Institutional investors that hold repackaged or other structured Notes from Lehman Brothers have no doubt been busy trying to assess the value of such instruments and what actions they should take to protect the value (if any) of their positions.
This newsletter focuses specifically on Notes issued under the Multi Issuer Secured Obligation Programme arranged by Lehman Brothers International (Europe). Many series of Notes under this Programme were sold in bespoke transactions to institutional investors around the globe. In particular, we look at the provisions found in many of those transactions relating to the rights of Noteholders in circumstances where the Notes become subject to early redemption as a result of the insolvency of the Swap Counterparty (one or other Lehman entities).
The Programme enabled a range of special purpose vehicles (SPVs) to issue repackaged notes (1). Some series of Notes were secured on the SPV’s rights under a swap agreement with one or more Lehman entities. In the event that the Notes were to be redeemed prior to their Maturity Date, there may not have been sufficient value in the Collateral for those transactions to ensure that Noteholders would be repaid principal in full. Typically, any amount due to the Swap Counterparty as a result of the early termination of the Swap Agreement would rank above the claims of Noteholders. However, there is a notable and crucial exception in many of these transactions in the event that the Notes become repayable prior to the Maturity Date as a result of the termination of the Swap Agreement caused by an Event of Default of the Swap Counterparty (or the Swap Counterparty Guarantor).

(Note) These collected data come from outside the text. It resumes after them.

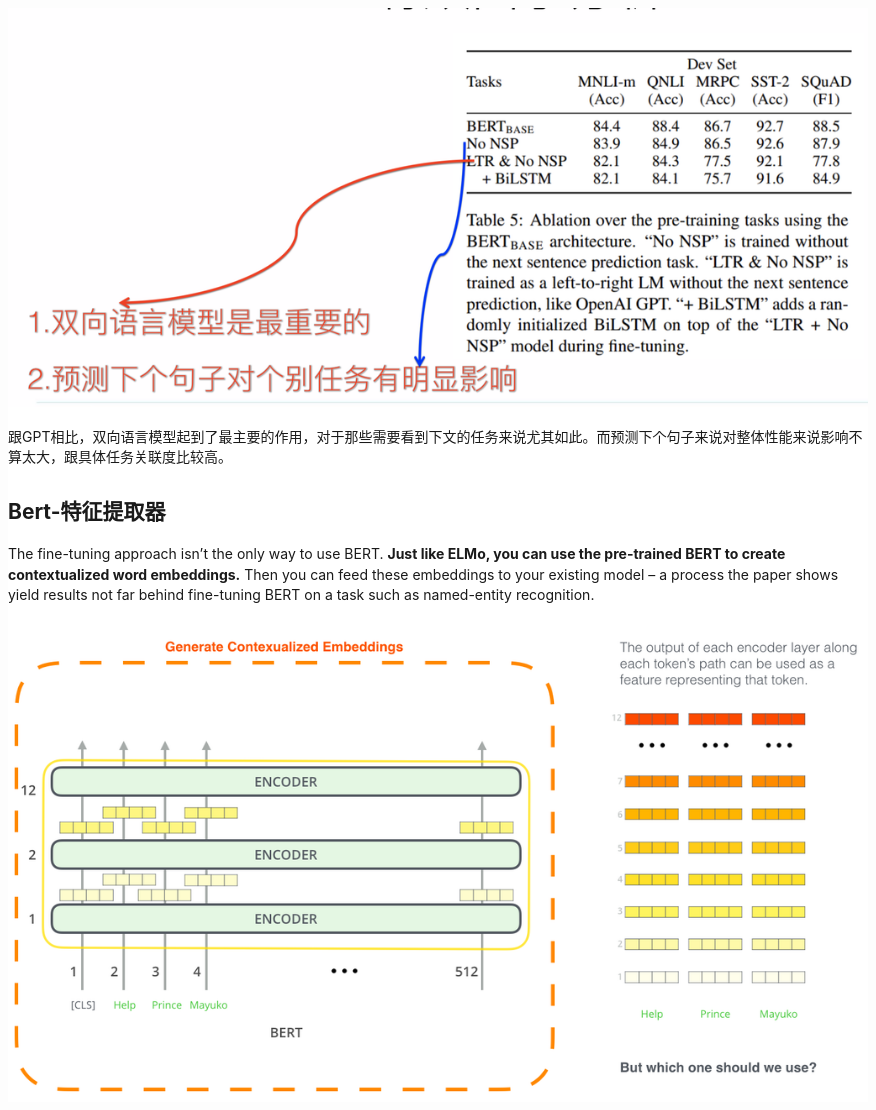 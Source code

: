 ![](../.gitbook/assets/liang-zhe-xiao-guo.png)

跟GPT相比，双向语言模型起到了最主要的作用，对于那些需要看到下文的任务来说尤其如此。而预测下个句子来说对整体性能来说影响不算太大，跟具体任务关联度比较高。

## Bert-特征提取器

The fine-tuning approach isn’t the only way to use BERT. **Just like ELMo, you can use the pre-trained BERT to create contextualized word embeddings.** Then you can feed these embeddings to your existing model – a process the paper shows yield results not far behind fine-tuning BERT on a task such as named-entity recognition.

![](../.gitbook/assets/bert-contexualized-embeddings.png)
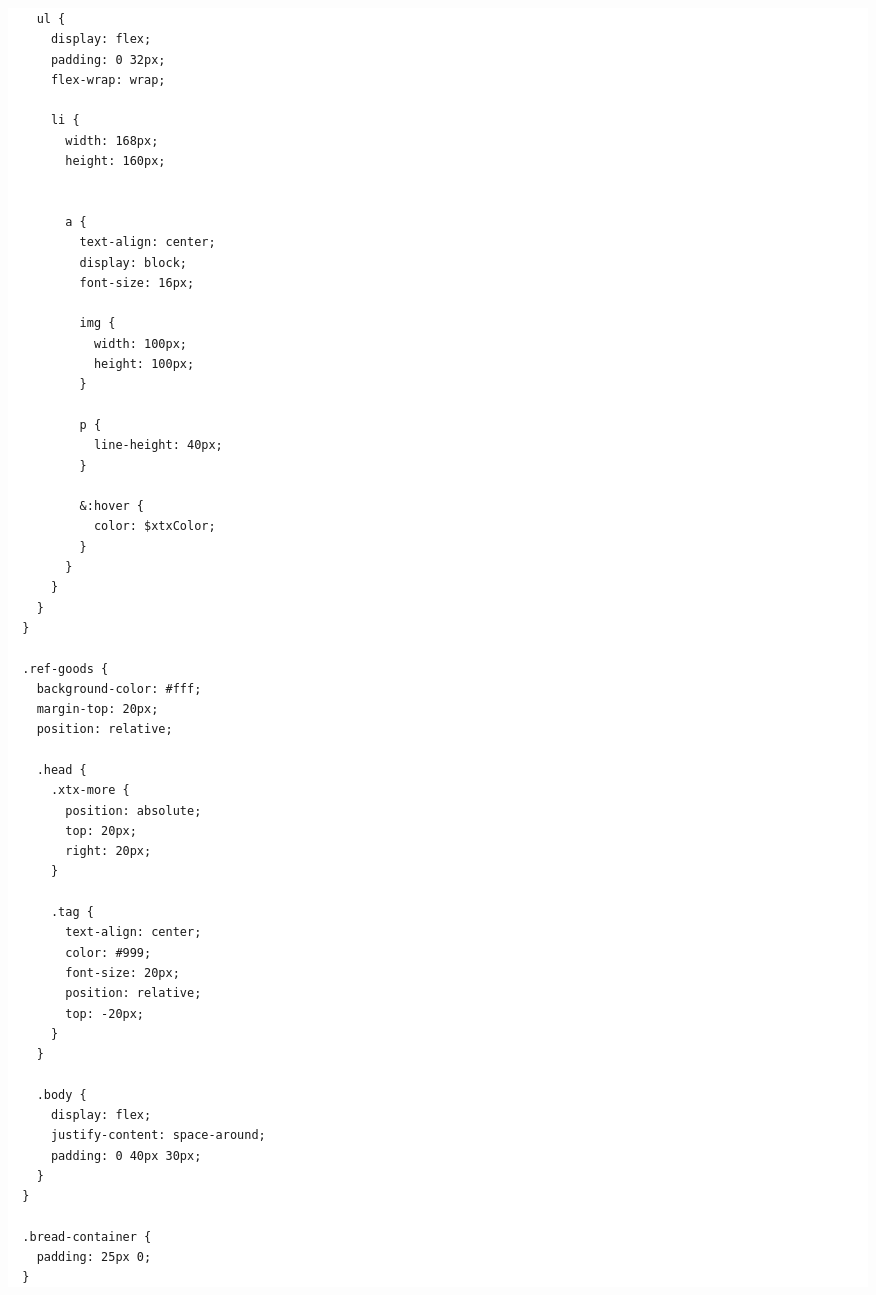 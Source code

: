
 ```vue{23-27}
    ul {
      display: flex;
      padding: 0 32px;
      flex-wrap: wrap;

      li {
        width: 168px;
        height: 160px;


        a {
          text-align: center;
          display: block;
          font-size: 16px;

          img {
            width: 100px;
            height: 100px;
          }

          p {
            line-height: 40px;
          }

          &:hover {
            color: $xtxColor;
          }
        }
      }
    }
  }

  .ref-goods {
    background-color: #fff;
    margin-top: 20px;
    position: relative;

    .head {
      .xtx-more {
        position: absolute;
        top: 20px;
        right: 20px;
      }

      .tag {
        text-align: center;
        color: #999;
        font-size: 20px;
        position: relative;
        top: -20px;
      }
    }

    .body {
      display: flex;
      justify-content: space-around;
      padding: 0 40px 30px;
    }
  }

  .bread-container {
    padding: 25px 0;
  }
```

Many transactions under the Lehman Secured Obligation Programme contain a provision of key importance – in the following terms (or similar) in relation to the so-called “Order of Priorities”:
“[If] an Event of Default (as defined in the Swap Agreement) occurs and the Swap Counterparty is the Defaulting Party (as defined in the Swap Agreement)…. Noteholder Priority shall apply”.
This means that Noteholders of each relevant series may well be entitled, in the present circumstances of an Event of Default under the Swap Agreement by the one or other Lehman entities, to recover amounts due to them under the Notes before any amount is payable to the Lehman entity (or its administrator) under the Swap Agreement. Clearly, the difference in the recovery amount for Noteholders could be extremely significant.
Noteholders should be aware that the position would be very different if the Notes were to be redeemed by relying on the Event of Default provisions in the Notes – which are likely to have become capable of being triggered by a non-payment of interest on the Notes. In such a case, the Order of Priorities would almost certainly relegate the rights of Noteholders below those of the Swap Counterparty – despite the fact that the Notes have become repayable as a result of the Swap Counterparty’s default under the Swap Agreement!
Accordingly, it is very important for investors in any series of Notes issued under the Lehman Secured Obligation Programme to examine the legal documentation very closely. Failure to understand these fine distinctions in their rights may well incur significant and unnecessary losses for investors. Ongoing developments in the Chapter 11 proceedings with regard to Lehman Bros. in the U.S. make it important that Noteholders address this issue sooner rather than later.
For more information, contact us at info@daviddoble.com or david.doble@daviddoble.com or stephen.turvey@daviddoble.com
(1) the SPV issuers under the Programme include: ANGIOLIERI FINANCE PLC, AQUAMARINE FINANCE PLC, BERYL FINANCE LTD, BOCCACCIO FINANCE PLC, CITRINE FINANCE PLC, DIADEM CITY CDO LIMITED, DIAMOND FINANCE PLC, GMG FINANCE LIMITED, JUPITER QUARTZ FINANCE PLC, LION CITY CDO LIMITED, MERLIN FINANCE S.A., ONYX FUNDING LIMITED, PEARL FINANCE PLC, PETRARCA FINANCE PLC, QUARTZ FINANCE PLC, RUBY FINANCE PLC, SAPHIR FINANCE PLC, TOPAZ FINANCE LIMITED AND ZIRCON FINANCE LIMITED.